Put the prawns on a sieve and let them thaw for about 1 hour. Wash the basil and parsley, shake dry and pluck off the leaves. Puree approx. 100 ml olive oil and herbs very finely and possibly pass through a fine sieve. Set herb oil aside
Sort the spinach, wash and drain well. Clean, wash and finely chop the spring onions. Heat 2 tablespoons of oil in a wide saucepan and fry the spring onions until transparent. Add rice and sauté briefly. Gradually add stock and wine, stirring from time to time. Add the next portion of liquid only when the rice has absorbed the liquid. Cook for a total of 30-35 minutes. Add the spinach 2-3 minutes before the end of the cooking time. Finally stir in Parmesan cheese and about 2/3 of the herb oil.

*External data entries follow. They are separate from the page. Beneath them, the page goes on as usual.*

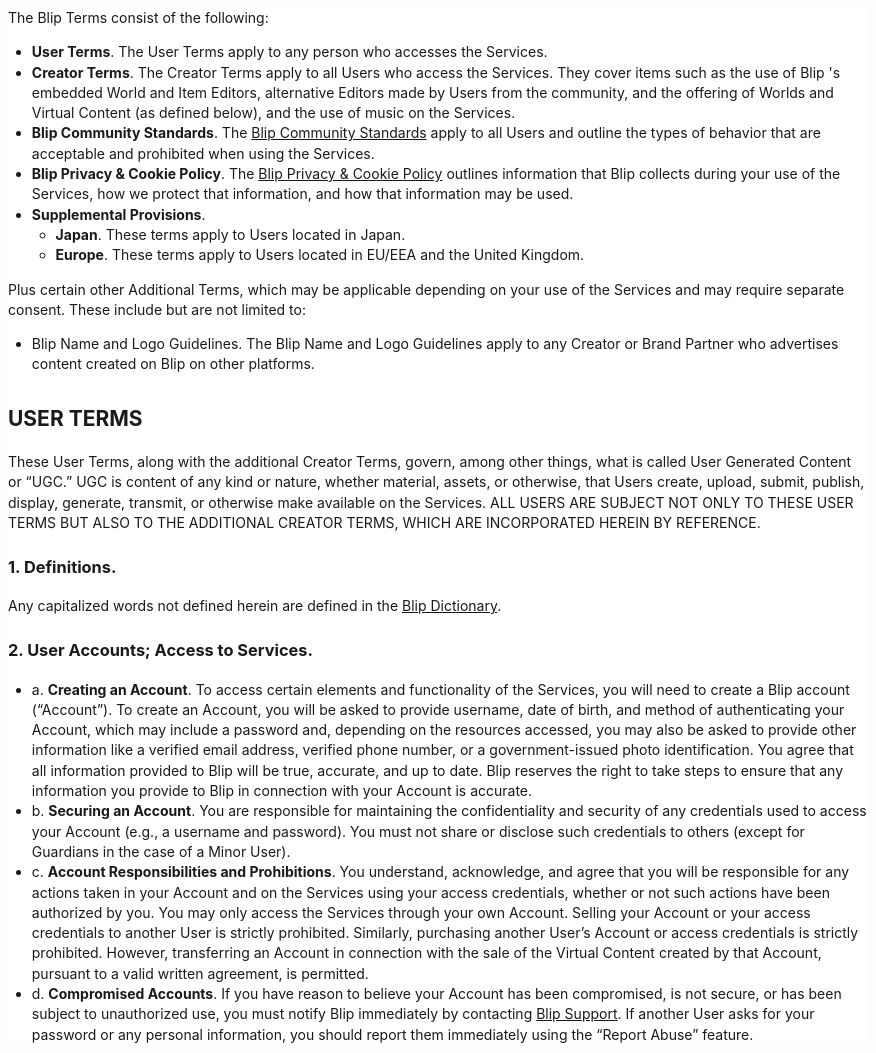 The Blip Terms consist of the following:

- **User Terms**. The User Terms apply to any person who accesses the Services.
- **Creator Terms**. The Creator Terms apply to all Users who access the Services. They cover items such as the use of Blip 's embedded World and Item Editors, alternative Editors made by Users from the community, and the offering of Worlds and Virtual Content (as defined below), and the use of music on the Services.
- **Blip Community Standards**. The [Blip Community Standards](/community-standards) apply to all Users and outline the types of behavior that are acceptable and prohibited when using the Services.
- **Blip Privacy & Cookie Policy**. The [Blip Privacy & Cookie Policy](/privacy) outlines information that Blip collects during your use of the Services, how we protect that information, and how that information may be used.
- **Supplemental Provisions**.
	- **Japan**. These terms apply to Users located in Japan.
	- **Europe**. These terms apply to Users located in EU/EEA and the United Kingdom.

Plus certain other Additional Terms, which may be applicable depending on your use of the Services and may require separate consent. These include but are not limited to:

- Blip Name and Logo Guidelines. The Blip Name and Logo Guidelines apply to any Creator or Brand Partner who advertises content created on Blip on other platforms.

## USER TERMS

These User Terms, along with the additional Creator Terms, govern, among other things, what is called User Generated Content or “UGC.” UGC is content of any kind or nature, whether material, assets, or otherwise, that Users create, upload, submit, publish, display, generate, transmit, or otherwise make available on the Services. ALL USERS ARE SUBJECT NOT ONLY TO THESE USER TERMS BUT ALSO TO THE ADDITIONAL CREATOR TERMS, WHICH ARE INCORPORATED HEREIN BY REFERENCE.

### 1. Definitions.
Any capitalized words not defined herein are defined in the [Blip Dictionary](/dictionary).

### 2. User Accounts; Access to Services.

- a. **Creating an Account**. To access certain elements and functionality of the Services, you will need to create a Blip account (“Account”). To create an Account, you will be asked to provide username, date of birth, and method of authenticating your Account, which may include a password and, depending on the resources accessed, you may also be asked to provide other information like a verified email address, verified phone number, or a government-issued photo identification. You agree that all information provided to Blip will be true, accurate, and up to date. Blip reserves the right to take steps to ensure that any information you provide to Blip in connection with your Account is accurate.
- b. **Securing an Account**. You are responsible for maintaining the confidentiality and security of any credentials used to access your Account (e.g., a username and password). You must not share or disclose such credentials to others (except for Guardians in the case of a Minor User).
- c. **Account Responsibilities and Prohibitions**. You understand, acknowledge, and agree that you will be responsible for any actions taken in your Account and on the Services using your access credentials, whether or not such actions have been authorized by you. You may only access the Services through your own Account. Selling your Account or your access credentials to another User is strictly prohibited. Similarly, purchasing another User’s Account or access credentials is strictly prohibited. However, transferring an Account in connection with the sale of the Virtual Content created by that Account, pursuant to a valid written agreement, is permitted.
- d. **Compromised Accounts**. If you have reason to believe your Account has been compromised, is not secure, or has been subject to unauthorized use, you must notify Blip immediately by contacting [Blip Support](/support). If another User asks for your password or any personal information, you should report them immediately using the “Report Abuse” feature.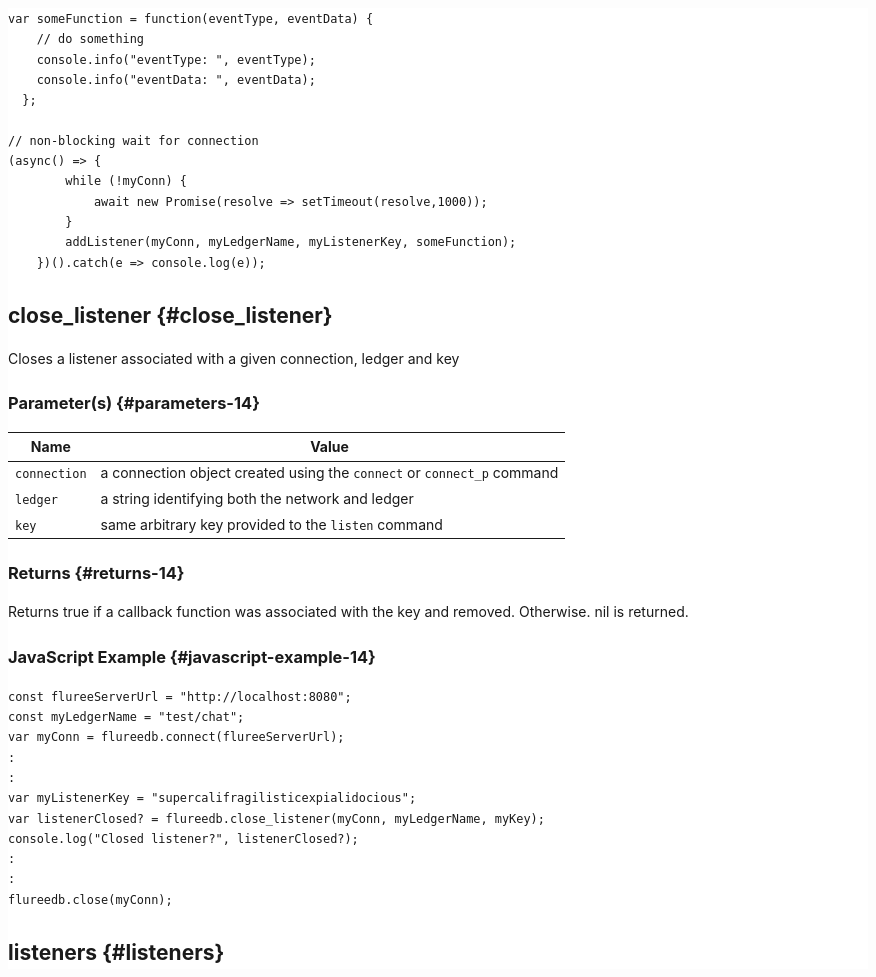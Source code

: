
 ```all
var someFunction = function(eventType, eventData) {
    // do something
    console.info("eventType: ", eventType);
    console.info("eventData: ", eventData);
  };

// non-blocking wait for connection
(async() => {
        while (!myConn) {
            await new Promise(resolve => setTimeout(resolve,1000));
        }
        addListener(myConn, myLedgerName, myListenerKey, someFunction);
    })().catch(e => console.log(e));
```

## close_listener {#close_listener}

Closes a listener associated with a given connection, ledger and key

### Parameter(s) {#parameters-14}

| Name         | Value                                                                  |
| ------------ | ---------------------------------------------------------------------- |
| `connection` | a connection object created using the `connect` or `connect_p` command |
| `ledger`     | a string identifying both the network and ledger                       |
| `key`        | same arbitrary key provided to the `listen` command                    |

### Returns {#returns-14}

Returns true if a callback function was associated with the key and removed. Otherwise. nil is returned.

### JavaScript Example {#javascript-example-14}

```all
const flureeServerUrl = "http://localhost:8080";
const myLedgerName = "test/chat";
var myConn = flureedb.connect(flureeServerUrl);
:
:
var myListenerKey = "supercalifragilisticexpialidocious";
var listenerClosed? = flureedb.close_listener(myConn, myLedgerName, myKey);
console.log("Closed listener?", listenerClosed?);
:
:
flureedb.close(myConn);
```

## listeners {#listeners}
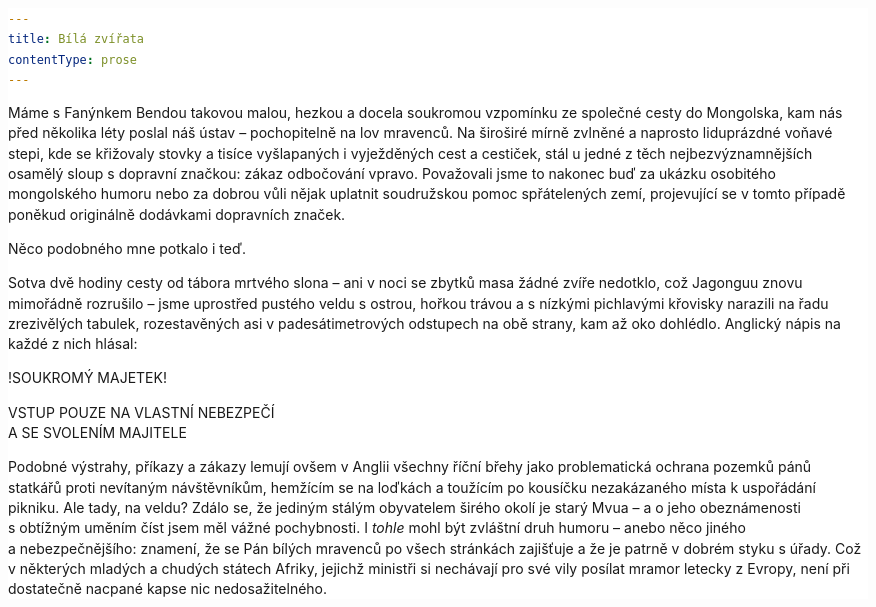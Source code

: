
 ```yaml
---
title: Bílá zvířata
contentType: prose
---
```


<section>

Máme s Fanýnkem Bendou takovou malou, hezkou a docela soukromou vzpomínku ze společné cesty do Mongolska, kam nás před několika léty poslal náš ústav – pochopitelně na lov mravenců. Na široširé mírně zvlněné a naprosto liduprázdné voňavé stepi, kde se křižovaly stovky a tisíce vyšlapaných i vyježděných cest a cestiček, stál u jedné z těch nejbezvýznamnějších osamělý sloup s dopravní značkou: zákaz odbočování vpravo. Považovali jsme to nakonec buď za ukázku osobitého mongolského humoru nebo za dobrou vůli nějak uplatnit soudružskou pomoc spřátelených zemí, projevující se v tomto případě poněkud originálně dodávkami dopravních značek.

Něco podobného mne potkalo i teď.

Sotva dvě hodiny cesty od tábora mrtvého slona – ani v noci se zbytků masa žádné zvíře nedotklo, což Jagonguu znovu mimořádně rozrušilo – jsme uprostřed pustého veldu s ostrou, hořkou trávou a s nízkými pichlavými křovisky narazili na řadu zrezivělých tabulek, rozestavěných asi v padesátimetrových odstupech na obě strany, kam až oko dohlédlo. Anglický nápis na každé z nich hlásal:

</section>

<section>

<div class="centered">

<div class="verse">

!SOUKROMÝ MAJETEK!

</div>

</div>

<div class="centered">

<div class="verse">

VSTUP POUZE NA VLASTNÍ NEBEZPEČÍ  
A SE SVOLENÍM MAJITELE

</div>

</div>

</section>

<section>

Podobné výstrahy, příkazy a zákazy lemují ovšem v Anglii všechny říční břehy jako problematická ochrana pozemků pánů statkářů proti nevítaným návštěvníkům, hemžícím se na loďkách a toužícím po kousíčku nezakázaného místa k uspořádání pikniku. Ale tady, na veldu? Zdálo se, že jediným stálým obyvatelem širého okolí je starý Mvua – a o jeho obeznámenosti s obtížným uměním číst jsem měl vážné pochybnosti. I _tohle_ mohl být zvláštní druh humoru – anebo něco jiného a nebezpečnějšího: znamení, že se Pán bílých mravenců po všech stránkách zajišťuje a že je patrně v dobrém styku s úřady. Což v některých mladých a chudých státech Afriky, jejichž ministři si nechávají pro své vily posílat mramor letecky z Evropy, není při dostatečně nacpané kapse nic nedosažitelného.
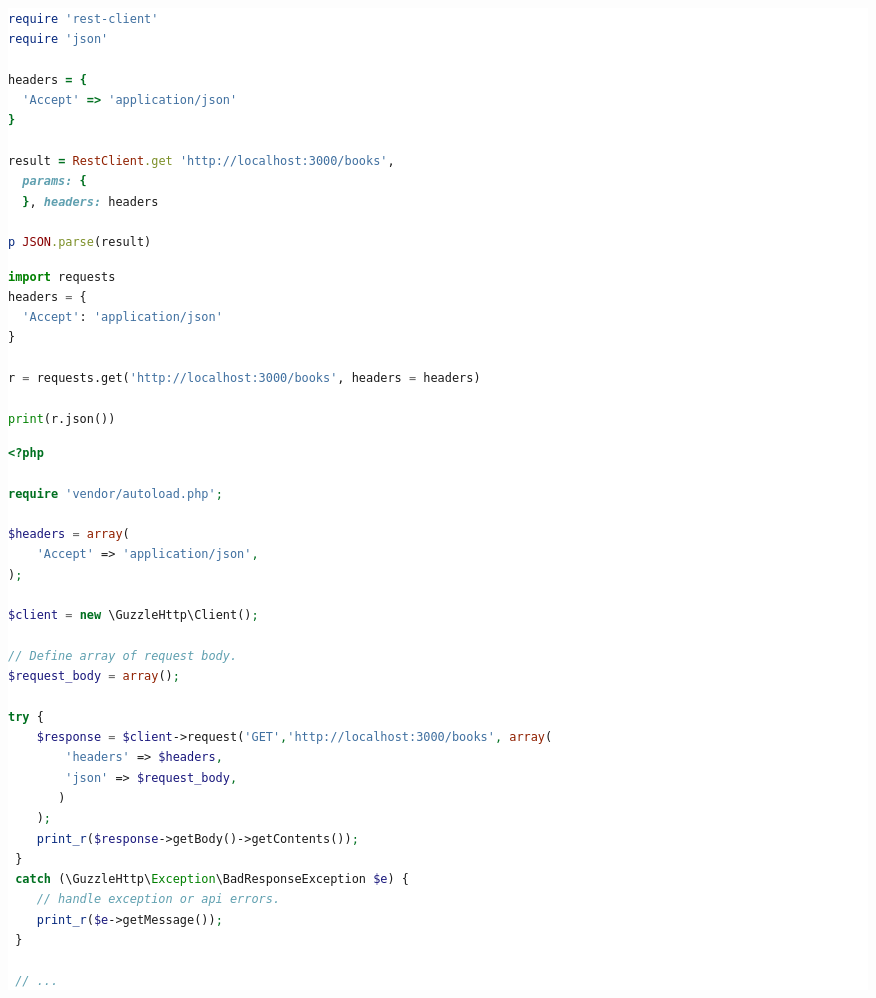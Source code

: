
 ```ruby
require 'rest-client'
require 'json'

headers = {
  'Accept' => 'application/json'
}

result = RestClient.get 'http://localhost:3000/books',
  params: {
  }, headers: headers

p JSON.parse(result)

```

```python
import requests
headers = {
  'Accept': 'application/json'
}

r = requests.get('http://localhost:3000/books', headers = headers)

print(r.json())

```

```php
<?php

require 'vendor/autoload.php';

$headers = array(
    'Accept' => 'application/json',
);

$client = new \GuzzleHttp\Client();

// Define array of request body.
$request_body = array();

try {
    $response = $client->request('GET','http://localhost:3000/books', array(
        'headers' => $headers,
        'json' => $request_body,
       )
    );
    print_r($response->getBody()->getContents());
 }
 catch (\GuzzleHttp\Exception\BadResponseException $e) {
    // handle exception or api errors.
    print_r($e->getMessage());
 }

 // ...

```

Season to taste with salt and pepper
Clean, wash and drain watercress, lamb's lettuce, sorrel and rocket. Peel and finely chop the shallot. Mix vinegar, shallot, some salt, pepper and sugar. Fold in 3 tablespoons of olive oil
Wash the prawns, drain them, peel them and remove the gut. Wash and drain the tomatoes. Heat 1 tablespoon of olive oil in a frying pan, fry the tomatoes for 3-4 minutes while turning. Season with salt, pepper and sugar. Remove the tomatoes from the pan and keep warm. Clean the pan, heat 2 tbsp. olive oil in the pan. Fry the prawns for 2-3 minutes, turning them over and season with salt, pepper and lemon juice.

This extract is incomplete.